Skip to content

Customizing Stateful Testing

This guide shows how to customize Schemathesis's stateful testing to handle non-standard authentication scenarios, inject realistic test data, and adapt requests for your environment.

Need a refresher first?

See Understanding Stateful Testing for a conceptual overview before diving into customization.

Prerequisites

Stateful testing only runs when Schemathesis can discover relationships between your operations.

For OpenAPI schemas, this can happen in three ways:

  • Automatic analysis. Schemathesis infers links from your response schemas and path parameters.
  • Location headers.
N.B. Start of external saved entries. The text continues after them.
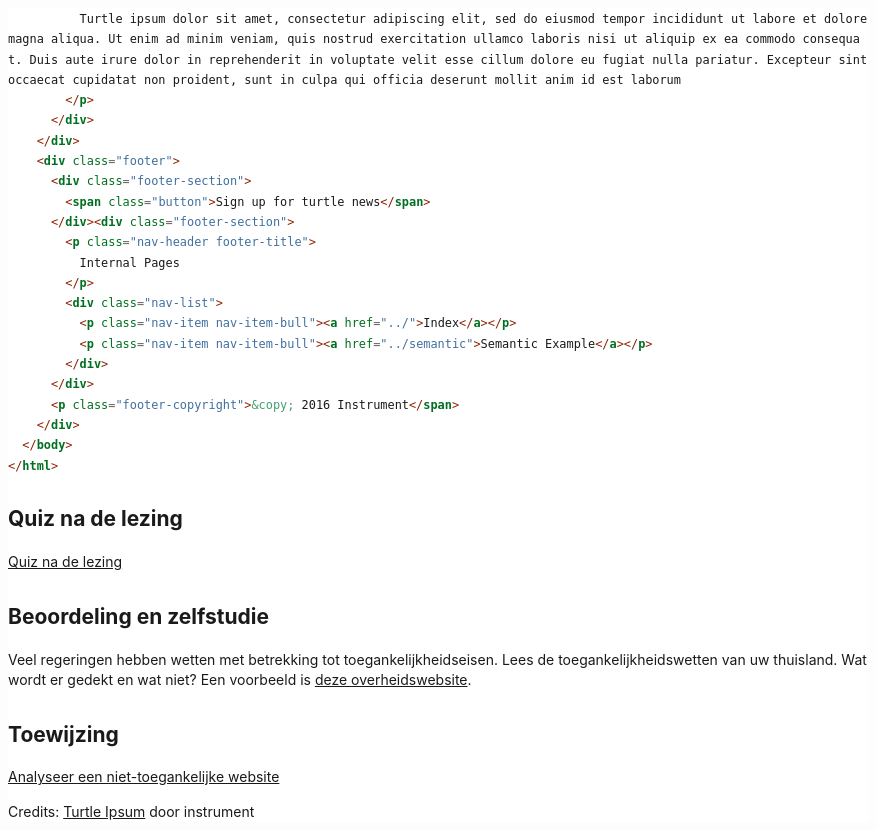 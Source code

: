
 ```html
          Turtle ipsum dolor sit amet, consectetur adipiscing elit, sed do eiusmod tempor incididunt ut labore et dolore magna aliqua. Ut enim ad minim veniam, quis nostrud exercitation ullamco laboris nisi ut aliquip ex ea commodo consequat. Duis aute irure dolor in reprehenderit in voluptate velit esse cillum dolore eu fugiat nulla pariatur. Excepteur sint occaecat cupidatat non proident, sunt in culpa qui officia deserunt mollit anim id est laborum
        </p>
      </div>
    </div>
    <div class="footer">
      <div class="footer-section">
        <span class="button">Sign up for turtle news</span>
      </div><div class="footer-section">
        <p class="nav-header footer-title">
          Internal Pages
        </p>
        <div class="nav-list">
          <p class="nav-item nav-item-bull"><a href="../">Index</a></p>
          <p class="nav-item nav-item-bull"><a href="../semantic">Semantic Example</a></p>
        </div>
      </div>
      <p class="footer-copyright">&copy; 2016 Instrument</span>
    </div>
  </body>
</html>
```

## Quiz na de lezing
[Quiz na de lezing](https://nice-beach-0fe9e9d0f.azurestaticapps.net/quiz/6)

## Beoordeling en zelfstudie

Veel regeringen hebben wetten met betrekking tot toegankelijkheidseisen. Lees de toegankelijkheidswetten van uw thuisland. Wat wordt er gedekt en wat niet? Een voorbeeld is [deze overheidswebsite](https://accessibility.blog.gov.uk/).

## Toewijzing
 
[Analyseer een niet-toegankelijke website](assignment.nl.md)

Credits: [Turtle Ipsum](https://github.com/Instrument/semantic-html-sample) door instrument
When earlier phases (examples, coverage, fuzzing) encounter Location headers, the CLI learns new links and reuses them in the later stateful phase.
  • Manual OpenAPI links. You explicitly describe the relationship in your schema.

For GraphQL schemas, the type graph encodes the connections directly. A mutation returning Book! is automatically chained to queries and mutations taking a Book id. Stateful testing runs automatically when the schema has at least one producer mutation.

If no producers/links are discovered, the stateful phase has nothing to execute. For OpenAPI, add explicit links (see below) or adjust the schema so automatic inference becomes possible. For GraphQL, ensure at least one mutation returns an Object type with an id field.

Info

Automatic dependency analysis runs automatically when you call schema.as_state_machine() in Python or pytest, respecting your configuration settings. Location header inference still requires the CLI, as it needs to collect headers from test runs.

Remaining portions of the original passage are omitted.